**ASSIGNMENT**.
The answer must be every line of the data that holds the word "công".

-------- RECORDS FOR PROCESSING --------

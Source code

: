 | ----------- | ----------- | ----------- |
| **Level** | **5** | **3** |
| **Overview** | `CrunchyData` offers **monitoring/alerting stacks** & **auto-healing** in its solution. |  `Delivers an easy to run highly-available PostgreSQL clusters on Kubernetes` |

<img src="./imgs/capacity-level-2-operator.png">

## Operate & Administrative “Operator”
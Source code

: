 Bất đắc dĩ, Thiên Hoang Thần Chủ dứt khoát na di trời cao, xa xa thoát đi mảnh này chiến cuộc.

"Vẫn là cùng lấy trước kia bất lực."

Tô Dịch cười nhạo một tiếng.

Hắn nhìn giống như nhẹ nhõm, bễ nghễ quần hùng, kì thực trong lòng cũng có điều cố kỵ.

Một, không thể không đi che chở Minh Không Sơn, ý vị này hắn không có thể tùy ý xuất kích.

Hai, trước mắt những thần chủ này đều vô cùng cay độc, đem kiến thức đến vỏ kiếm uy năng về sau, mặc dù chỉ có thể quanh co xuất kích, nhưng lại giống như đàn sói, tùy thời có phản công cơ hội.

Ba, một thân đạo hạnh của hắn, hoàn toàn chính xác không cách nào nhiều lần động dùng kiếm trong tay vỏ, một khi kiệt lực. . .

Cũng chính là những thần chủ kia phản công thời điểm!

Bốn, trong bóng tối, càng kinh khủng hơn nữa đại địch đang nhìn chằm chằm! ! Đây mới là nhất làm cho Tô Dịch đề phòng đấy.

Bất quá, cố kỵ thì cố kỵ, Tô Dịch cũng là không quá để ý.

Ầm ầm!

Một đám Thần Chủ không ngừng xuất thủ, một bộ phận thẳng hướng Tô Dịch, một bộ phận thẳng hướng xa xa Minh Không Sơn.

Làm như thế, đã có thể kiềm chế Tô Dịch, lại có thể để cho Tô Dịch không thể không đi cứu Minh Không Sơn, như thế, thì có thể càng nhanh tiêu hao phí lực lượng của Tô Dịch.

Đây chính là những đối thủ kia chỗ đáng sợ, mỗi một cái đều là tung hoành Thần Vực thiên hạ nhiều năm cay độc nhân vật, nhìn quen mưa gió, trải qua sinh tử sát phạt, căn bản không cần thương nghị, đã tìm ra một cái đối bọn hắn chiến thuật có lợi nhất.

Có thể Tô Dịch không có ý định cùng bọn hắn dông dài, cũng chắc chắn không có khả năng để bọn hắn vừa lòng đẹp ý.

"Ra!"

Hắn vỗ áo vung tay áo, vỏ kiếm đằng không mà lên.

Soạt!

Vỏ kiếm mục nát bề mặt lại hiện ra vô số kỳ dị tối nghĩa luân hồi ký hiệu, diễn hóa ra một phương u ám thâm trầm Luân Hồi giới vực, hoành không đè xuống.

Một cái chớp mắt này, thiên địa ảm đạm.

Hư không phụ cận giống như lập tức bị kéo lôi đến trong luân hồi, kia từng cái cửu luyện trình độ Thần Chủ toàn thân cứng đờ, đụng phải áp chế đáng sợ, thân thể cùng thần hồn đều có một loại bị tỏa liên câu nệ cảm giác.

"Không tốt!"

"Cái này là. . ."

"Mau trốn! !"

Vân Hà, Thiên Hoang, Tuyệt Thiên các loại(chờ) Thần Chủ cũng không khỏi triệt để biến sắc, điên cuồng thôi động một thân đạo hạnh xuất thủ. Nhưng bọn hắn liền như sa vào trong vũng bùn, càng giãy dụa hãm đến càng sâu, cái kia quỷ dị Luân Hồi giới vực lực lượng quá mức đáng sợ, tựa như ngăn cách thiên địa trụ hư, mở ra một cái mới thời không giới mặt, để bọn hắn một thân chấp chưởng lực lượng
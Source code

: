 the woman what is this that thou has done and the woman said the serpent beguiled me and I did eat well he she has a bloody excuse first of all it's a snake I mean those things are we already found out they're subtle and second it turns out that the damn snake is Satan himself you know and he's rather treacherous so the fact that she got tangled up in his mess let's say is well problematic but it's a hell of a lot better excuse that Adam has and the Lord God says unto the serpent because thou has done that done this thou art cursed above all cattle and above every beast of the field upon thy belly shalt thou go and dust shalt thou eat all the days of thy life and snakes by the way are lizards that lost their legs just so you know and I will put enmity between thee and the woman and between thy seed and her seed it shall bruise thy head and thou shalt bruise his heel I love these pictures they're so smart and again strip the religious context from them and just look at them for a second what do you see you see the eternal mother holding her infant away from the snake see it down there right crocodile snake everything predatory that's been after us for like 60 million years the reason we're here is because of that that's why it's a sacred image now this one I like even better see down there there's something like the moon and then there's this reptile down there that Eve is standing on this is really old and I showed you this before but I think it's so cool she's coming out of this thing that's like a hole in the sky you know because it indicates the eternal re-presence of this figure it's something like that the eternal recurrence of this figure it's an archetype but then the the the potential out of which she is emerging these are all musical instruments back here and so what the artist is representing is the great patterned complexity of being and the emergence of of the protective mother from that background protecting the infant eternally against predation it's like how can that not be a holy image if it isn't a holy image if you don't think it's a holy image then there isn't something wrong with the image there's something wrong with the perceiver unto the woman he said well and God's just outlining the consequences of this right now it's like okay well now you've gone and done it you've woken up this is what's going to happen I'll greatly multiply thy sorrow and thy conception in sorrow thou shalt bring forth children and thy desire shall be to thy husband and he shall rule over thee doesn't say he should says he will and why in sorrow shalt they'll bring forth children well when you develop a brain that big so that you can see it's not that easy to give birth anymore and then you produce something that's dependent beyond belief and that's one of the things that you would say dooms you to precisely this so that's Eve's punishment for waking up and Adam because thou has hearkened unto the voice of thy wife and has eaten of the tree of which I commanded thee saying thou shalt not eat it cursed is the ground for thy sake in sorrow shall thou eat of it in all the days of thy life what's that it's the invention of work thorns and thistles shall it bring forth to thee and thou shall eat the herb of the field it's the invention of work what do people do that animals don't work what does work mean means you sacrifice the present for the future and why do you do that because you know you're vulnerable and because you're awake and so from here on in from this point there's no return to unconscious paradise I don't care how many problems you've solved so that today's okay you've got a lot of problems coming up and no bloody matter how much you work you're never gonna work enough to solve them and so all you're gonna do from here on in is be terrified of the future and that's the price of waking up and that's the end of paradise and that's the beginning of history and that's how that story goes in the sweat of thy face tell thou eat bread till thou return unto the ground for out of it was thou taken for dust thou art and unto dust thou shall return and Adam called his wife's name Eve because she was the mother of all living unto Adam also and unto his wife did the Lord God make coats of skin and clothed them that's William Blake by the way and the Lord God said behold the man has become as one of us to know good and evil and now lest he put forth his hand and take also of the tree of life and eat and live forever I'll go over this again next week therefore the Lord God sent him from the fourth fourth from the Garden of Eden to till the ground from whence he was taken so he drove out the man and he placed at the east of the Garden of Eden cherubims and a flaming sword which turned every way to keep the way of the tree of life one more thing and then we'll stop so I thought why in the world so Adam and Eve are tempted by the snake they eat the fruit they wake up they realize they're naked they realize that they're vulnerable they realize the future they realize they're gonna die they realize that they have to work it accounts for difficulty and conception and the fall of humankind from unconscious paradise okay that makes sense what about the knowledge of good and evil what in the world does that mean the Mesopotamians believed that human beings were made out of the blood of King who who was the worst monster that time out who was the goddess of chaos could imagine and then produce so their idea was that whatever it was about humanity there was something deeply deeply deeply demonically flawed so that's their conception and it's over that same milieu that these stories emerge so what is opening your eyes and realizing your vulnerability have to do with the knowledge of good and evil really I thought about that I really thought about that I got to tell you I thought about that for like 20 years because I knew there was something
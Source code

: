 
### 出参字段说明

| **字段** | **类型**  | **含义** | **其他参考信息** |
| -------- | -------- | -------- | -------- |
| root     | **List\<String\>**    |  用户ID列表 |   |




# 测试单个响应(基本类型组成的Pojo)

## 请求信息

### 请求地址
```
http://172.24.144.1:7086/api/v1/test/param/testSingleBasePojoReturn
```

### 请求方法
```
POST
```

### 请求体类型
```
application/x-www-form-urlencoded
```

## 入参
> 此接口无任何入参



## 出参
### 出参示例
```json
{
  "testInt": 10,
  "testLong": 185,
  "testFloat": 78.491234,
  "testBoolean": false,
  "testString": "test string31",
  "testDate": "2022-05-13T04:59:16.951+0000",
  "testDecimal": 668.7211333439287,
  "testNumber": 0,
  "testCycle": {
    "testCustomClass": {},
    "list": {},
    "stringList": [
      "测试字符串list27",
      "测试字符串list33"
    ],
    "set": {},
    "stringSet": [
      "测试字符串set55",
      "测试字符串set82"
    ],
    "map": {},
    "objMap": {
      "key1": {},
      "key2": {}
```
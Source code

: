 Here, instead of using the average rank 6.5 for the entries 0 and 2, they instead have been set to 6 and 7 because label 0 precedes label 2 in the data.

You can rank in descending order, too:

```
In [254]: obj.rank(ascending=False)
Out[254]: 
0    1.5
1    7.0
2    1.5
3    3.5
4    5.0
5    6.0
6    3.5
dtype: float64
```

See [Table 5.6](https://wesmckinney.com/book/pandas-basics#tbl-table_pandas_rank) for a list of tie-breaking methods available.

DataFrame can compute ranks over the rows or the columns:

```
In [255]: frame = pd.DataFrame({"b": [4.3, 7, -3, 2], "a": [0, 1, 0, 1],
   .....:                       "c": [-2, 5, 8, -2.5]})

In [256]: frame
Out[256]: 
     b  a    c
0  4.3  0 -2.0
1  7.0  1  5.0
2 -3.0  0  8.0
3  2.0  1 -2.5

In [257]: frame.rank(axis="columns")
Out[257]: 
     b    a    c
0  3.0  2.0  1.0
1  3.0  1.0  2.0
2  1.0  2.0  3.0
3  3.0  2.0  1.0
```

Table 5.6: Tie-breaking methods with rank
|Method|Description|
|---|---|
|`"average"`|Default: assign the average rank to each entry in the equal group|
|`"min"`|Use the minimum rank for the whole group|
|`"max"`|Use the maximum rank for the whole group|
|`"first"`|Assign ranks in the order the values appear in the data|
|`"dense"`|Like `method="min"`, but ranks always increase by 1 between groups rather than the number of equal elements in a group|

--------

**SOLUTION FOR THIS PROBLEM**.
Hai, trước mắt những thần chủ này đều vô cùng cay độc, đem kiến thức đến vỏ kiếm uy năng về sau, mặc dù chỉ có thể quanh co xuất kích, nhưng lại giống như đàn sói, tùy thời có phản công cơ hội.
Cũng chính là những thần chủ kia phản công thời điểm!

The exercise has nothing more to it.